Another barrier to entrepreneurship for young people, particularly young women, is a lack of entrepreneurial role models who they can relate to. Quinn says: “Asked who their role models are, they will often choose members of their close family, which demonstrates a very narrow sphere of influence.”
Mandy Barker, founder of design agency Sail Creative, contributes to the Dream Bigger sessions as an entrepreneurial role model. She left school at 16 and worked in a number of different jobs before taking time out to go travelling. This sparked her interest in photography and eventually set her on her own path to becoming an entrepreneur.
She says: “At 16 I had no insight into this world, not from school, nor from my immediate family. At 23, whilst travelling, I met people who opened my eyes to the opportunities and influenced and motivated me, so at 24 I went to university to study design. After graduating and spending four years working in a design agency, I knew that I wanted my own agency where I could do work that was meaningful and purposeful to me.”
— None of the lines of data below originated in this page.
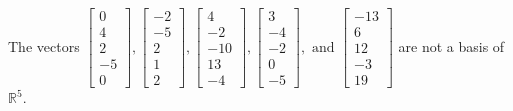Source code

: \begin{exercise}
\begin{exerciseStatement}
  \end{exerciseStatement}
  \begin{exerciseAnswer}
   The vectors \(\left[\begin{array}{r}
0 \\
4 \\
2 \\
-5 \\
0
\end{array}\right] , \left[\begin{array}{r}
-2 \\
-5 \\
2 \\
1 \\
2
\end{array}\right] , \left[\begin{array}{r}
4 \\
-2 \\
-10 \\
13 \\
-4
\end{array}\right] , \left[\begin{array}{r}
3 \\
-4 \\
-2 \\
0 \\
-5
\end{array}\right] , \text{ and } \left[\begin{array}{r}
-13 \\
6 \\
12 \\
-3 \\
19
\end{array}\right]\) 
  	 are not  a basis of \(\mathbb{R}^5\).
  


  \end{exerciseAnswer}
\end{exercise}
Being able to share her experiences as an entrepreneur with others via Dream Bigger makes the programme hugely valuable. She says: “Young people worry about the risks of starting a business, and it is definitely not for the faint-hearted; for example, not being able to pay yourself properly for three years is tough – but it’s worth it when you have a purpose and all your hard work pays off. I want my story to help young people, especially girls, feel more confident and have that belief in themselves that they can do it.”
Many are predicting the imminent dawn of a new age of entrepreneurship, with the disruption to education and business caused by the pandemic and the threat of climate change prompting a surge in young people wanting to start a business that will help solve the problems of the world.
“Industry needs to play a bigger part in improving entrepreneur education in the UK, with minimum standards of entrepreneurial learning that translate into GCSE, A-level or a higher equivalent,” says Quinn. “This will give everyone, including women, the access and the narrative at a much earlier stage in life, and the confidence to think about entrepreneurship as a career.”